A benefit of the new religion that became increasingly apparent to the second generation of Anglo-Saxon Christians was its provision of an alternative path for young men and women of the warrior class. While Anglo-Saxon paganism had a priesthood, it does not seem to have required many officiants and those came from within priestly families. So far as we know, its priesthood was male too. As a religion, Christianity was open to all, which was true of Anglo-Saxon paganism, but its religious class was much wider. Anyone could become a monk or a nun, whatever their social class.

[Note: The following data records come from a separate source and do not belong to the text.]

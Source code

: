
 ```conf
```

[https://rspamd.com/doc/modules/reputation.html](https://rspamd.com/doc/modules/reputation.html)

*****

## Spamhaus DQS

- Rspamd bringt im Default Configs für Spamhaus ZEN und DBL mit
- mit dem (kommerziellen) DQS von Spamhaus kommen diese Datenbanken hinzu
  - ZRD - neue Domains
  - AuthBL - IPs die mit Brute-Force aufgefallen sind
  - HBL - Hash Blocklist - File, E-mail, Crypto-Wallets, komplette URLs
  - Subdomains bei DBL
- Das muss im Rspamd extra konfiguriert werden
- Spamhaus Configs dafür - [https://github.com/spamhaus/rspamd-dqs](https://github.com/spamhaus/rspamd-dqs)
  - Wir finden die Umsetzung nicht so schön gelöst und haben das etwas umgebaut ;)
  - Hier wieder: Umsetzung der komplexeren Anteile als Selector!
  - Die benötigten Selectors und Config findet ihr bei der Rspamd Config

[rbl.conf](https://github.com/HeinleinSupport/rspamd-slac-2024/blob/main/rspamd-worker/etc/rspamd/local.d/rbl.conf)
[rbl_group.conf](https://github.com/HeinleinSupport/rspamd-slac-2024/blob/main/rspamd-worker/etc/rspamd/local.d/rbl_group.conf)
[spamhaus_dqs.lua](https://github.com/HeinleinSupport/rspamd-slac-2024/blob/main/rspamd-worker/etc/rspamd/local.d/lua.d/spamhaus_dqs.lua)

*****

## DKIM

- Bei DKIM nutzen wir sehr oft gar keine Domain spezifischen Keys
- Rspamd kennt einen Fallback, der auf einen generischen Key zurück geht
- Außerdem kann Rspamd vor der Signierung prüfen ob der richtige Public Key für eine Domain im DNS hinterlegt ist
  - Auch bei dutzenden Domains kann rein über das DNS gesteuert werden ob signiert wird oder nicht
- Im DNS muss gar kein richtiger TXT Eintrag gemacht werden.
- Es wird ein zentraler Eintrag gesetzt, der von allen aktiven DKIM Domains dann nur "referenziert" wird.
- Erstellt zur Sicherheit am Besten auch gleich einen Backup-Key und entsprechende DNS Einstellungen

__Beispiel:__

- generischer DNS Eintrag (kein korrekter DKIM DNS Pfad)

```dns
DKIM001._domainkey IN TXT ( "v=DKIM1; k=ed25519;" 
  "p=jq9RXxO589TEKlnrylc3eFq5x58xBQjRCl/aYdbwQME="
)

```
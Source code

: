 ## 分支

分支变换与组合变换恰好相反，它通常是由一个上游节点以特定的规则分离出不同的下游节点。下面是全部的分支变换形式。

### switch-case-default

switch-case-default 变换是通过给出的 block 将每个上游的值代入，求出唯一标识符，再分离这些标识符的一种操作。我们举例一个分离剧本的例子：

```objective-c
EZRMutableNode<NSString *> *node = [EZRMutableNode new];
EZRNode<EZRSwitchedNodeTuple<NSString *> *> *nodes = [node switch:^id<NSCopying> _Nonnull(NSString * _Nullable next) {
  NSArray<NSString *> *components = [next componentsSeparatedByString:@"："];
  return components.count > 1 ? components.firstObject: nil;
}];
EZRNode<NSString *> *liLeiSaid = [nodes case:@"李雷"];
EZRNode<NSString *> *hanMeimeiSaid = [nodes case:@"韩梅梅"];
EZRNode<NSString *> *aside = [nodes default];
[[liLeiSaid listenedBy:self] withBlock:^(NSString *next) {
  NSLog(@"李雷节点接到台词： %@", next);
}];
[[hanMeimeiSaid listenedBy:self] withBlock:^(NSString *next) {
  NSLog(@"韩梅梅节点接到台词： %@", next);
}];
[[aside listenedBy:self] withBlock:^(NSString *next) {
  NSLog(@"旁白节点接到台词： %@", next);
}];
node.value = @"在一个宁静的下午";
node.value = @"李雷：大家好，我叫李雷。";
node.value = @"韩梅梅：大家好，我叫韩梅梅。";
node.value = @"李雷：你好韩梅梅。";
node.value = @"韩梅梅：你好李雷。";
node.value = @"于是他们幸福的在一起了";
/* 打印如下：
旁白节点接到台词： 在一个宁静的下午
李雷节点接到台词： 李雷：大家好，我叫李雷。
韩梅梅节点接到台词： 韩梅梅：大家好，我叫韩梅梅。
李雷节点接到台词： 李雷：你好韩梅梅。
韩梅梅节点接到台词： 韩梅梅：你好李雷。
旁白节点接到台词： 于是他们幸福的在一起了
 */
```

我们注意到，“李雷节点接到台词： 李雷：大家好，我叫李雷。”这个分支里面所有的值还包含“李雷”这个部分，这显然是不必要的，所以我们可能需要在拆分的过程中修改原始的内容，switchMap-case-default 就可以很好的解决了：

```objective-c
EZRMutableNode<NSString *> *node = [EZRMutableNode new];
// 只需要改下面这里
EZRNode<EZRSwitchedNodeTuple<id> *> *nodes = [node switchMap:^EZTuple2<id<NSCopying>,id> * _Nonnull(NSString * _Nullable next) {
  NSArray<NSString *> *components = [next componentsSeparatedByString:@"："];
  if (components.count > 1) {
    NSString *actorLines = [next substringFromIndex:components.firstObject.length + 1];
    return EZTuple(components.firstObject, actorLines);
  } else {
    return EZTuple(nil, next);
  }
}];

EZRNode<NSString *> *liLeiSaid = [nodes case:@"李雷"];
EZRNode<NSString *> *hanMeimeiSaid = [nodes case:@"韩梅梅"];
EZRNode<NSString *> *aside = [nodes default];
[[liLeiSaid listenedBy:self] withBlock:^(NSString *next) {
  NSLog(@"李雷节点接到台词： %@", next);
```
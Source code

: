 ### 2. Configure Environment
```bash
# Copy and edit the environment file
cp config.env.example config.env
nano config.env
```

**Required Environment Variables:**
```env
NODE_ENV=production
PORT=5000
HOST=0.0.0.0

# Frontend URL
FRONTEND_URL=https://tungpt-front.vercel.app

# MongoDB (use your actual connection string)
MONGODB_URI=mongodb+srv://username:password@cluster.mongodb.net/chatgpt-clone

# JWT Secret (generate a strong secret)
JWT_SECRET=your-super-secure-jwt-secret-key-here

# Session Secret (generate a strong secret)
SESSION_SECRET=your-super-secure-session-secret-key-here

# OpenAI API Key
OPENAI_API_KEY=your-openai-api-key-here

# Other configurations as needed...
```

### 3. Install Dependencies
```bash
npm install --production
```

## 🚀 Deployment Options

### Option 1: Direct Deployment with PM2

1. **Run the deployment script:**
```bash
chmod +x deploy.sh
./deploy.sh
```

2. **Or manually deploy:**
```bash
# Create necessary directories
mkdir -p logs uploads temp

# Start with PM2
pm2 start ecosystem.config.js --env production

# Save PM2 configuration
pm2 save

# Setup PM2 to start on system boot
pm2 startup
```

While it’s clear that the social classes of wider society carried over to some extent into the Church’s abbeys, monasteries and convents, there was still space for all within the new institutions. What is more, for men born into the warrior class, the Church opened up the possibility of a life where they would not die from a sword thrust to their guts. But, as framed by the asceticism of Aidan and Irish monasticism, it was still a life of heroic strife, fighting spiritual battles against the devil and his legions of demons. These were real battles against tangible foes, and ones that the warrior ethos of the aristocratic class inclined them towards.

Biscop and Wilfrid were both members of the aristocratic, warrior class. Wilfrid carried its love of ostentatious display through into his clerical life; Biscop reacted against it. But the fact that both accepted the new religion showed its attraction for the sons of the nobility.